On Wed, Feb 03, 2016 at 04:13:29PM +0200, Konstantin Belousov wrote:
> On Wed, Feb 03, 2016 at 09:05:15AM +0100, Mateusz Guzik wrote:
> > > > CPU0 is executing fork1. p2 is not traced.
> > > > 
> > > > CPU0				CPU1
> > > > p2 and td2 created
> > > > td2 is marked runnable
> > > > 				td2 is scheduled here
> > > > 				td2 does not have TDB_STOPATFORK set
> > > > 				td2 exits
> > > > 				p2 is autoreaped
> > > > 				td2's space is reused
> > > > 				td2 gets linked into p3
> > > > 				td2 gets TDB_STOPATFORK
> > > > PROC_LOCK(p2);
> > > > TDB_STOPATFORK test on td2
> > > > cv_wait(&p2->p_dbgwait, ..);
> > > > 
> > > > So at this point p2 has no linked threads and is free. td2 belongs to
> > > > p3 and p2 is waiting for a wakeup which can't happen.

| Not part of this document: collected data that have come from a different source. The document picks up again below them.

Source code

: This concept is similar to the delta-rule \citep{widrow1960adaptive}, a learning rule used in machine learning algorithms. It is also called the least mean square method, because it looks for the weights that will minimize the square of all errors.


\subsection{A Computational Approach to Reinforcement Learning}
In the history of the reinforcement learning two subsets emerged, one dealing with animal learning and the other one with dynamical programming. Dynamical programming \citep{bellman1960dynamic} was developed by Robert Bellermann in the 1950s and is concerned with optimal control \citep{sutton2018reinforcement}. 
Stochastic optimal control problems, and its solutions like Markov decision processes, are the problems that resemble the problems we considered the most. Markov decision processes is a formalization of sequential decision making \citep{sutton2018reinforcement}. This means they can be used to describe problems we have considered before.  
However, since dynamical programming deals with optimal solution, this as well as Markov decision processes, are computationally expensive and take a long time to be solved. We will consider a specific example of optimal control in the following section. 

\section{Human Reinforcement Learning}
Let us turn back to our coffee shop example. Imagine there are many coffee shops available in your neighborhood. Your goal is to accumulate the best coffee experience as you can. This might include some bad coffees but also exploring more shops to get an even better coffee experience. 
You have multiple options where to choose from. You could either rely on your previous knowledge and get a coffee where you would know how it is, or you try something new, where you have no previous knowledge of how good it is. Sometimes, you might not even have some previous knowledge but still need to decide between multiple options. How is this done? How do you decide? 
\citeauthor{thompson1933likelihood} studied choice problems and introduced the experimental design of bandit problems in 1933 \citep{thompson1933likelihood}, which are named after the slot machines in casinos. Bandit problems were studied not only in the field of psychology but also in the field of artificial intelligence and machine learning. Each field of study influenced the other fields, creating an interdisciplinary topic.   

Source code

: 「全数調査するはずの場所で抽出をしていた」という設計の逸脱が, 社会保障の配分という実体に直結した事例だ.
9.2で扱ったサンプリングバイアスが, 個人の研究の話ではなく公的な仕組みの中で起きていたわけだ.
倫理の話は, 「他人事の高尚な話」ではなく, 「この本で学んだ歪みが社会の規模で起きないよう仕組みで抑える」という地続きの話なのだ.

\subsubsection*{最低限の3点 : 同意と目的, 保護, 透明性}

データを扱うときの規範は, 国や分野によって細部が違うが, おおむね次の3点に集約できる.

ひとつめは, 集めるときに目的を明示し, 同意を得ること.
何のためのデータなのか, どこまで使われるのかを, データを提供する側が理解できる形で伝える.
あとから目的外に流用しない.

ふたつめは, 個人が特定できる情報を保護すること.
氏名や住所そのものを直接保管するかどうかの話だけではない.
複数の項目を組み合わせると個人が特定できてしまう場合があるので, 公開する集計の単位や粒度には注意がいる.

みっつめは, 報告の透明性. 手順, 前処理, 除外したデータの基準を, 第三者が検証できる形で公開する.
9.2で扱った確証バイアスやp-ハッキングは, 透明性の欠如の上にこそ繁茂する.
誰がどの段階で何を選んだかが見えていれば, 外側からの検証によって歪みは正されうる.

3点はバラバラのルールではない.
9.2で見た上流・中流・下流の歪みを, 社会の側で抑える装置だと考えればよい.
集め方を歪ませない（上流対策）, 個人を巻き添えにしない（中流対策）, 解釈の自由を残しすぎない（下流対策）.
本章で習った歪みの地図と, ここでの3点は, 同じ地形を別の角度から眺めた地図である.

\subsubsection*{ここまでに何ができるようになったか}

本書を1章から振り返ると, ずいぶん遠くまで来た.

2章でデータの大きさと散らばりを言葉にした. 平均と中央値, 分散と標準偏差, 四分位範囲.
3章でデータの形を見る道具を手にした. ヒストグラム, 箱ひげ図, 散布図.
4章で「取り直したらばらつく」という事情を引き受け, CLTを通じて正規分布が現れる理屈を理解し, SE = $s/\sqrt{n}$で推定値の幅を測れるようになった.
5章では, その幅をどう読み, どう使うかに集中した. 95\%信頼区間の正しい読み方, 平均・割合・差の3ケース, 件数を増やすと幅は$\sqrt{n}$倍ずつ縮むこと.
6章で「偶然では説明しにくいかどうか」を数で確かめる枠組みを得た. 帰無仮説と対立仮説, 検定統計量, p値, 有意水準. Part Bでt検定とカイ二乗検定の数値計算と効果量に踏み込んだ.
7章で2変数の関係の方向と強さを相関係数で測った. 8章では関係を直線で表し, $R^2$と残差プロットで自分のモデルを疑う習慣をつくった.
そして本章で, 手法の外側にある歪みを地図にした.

> I am convinced about this.  I thought that the fork_return() guarantee
> that the child cannot exit if TDB_STOPATFORK is set is enough, but the
> issue is other way around.
> 
> > > > 
> > > > Now that I look at it this may be broken in an additonal way, which is
> > > > not fixed by the patch: what if td2 spawns a new thread and thr_exits?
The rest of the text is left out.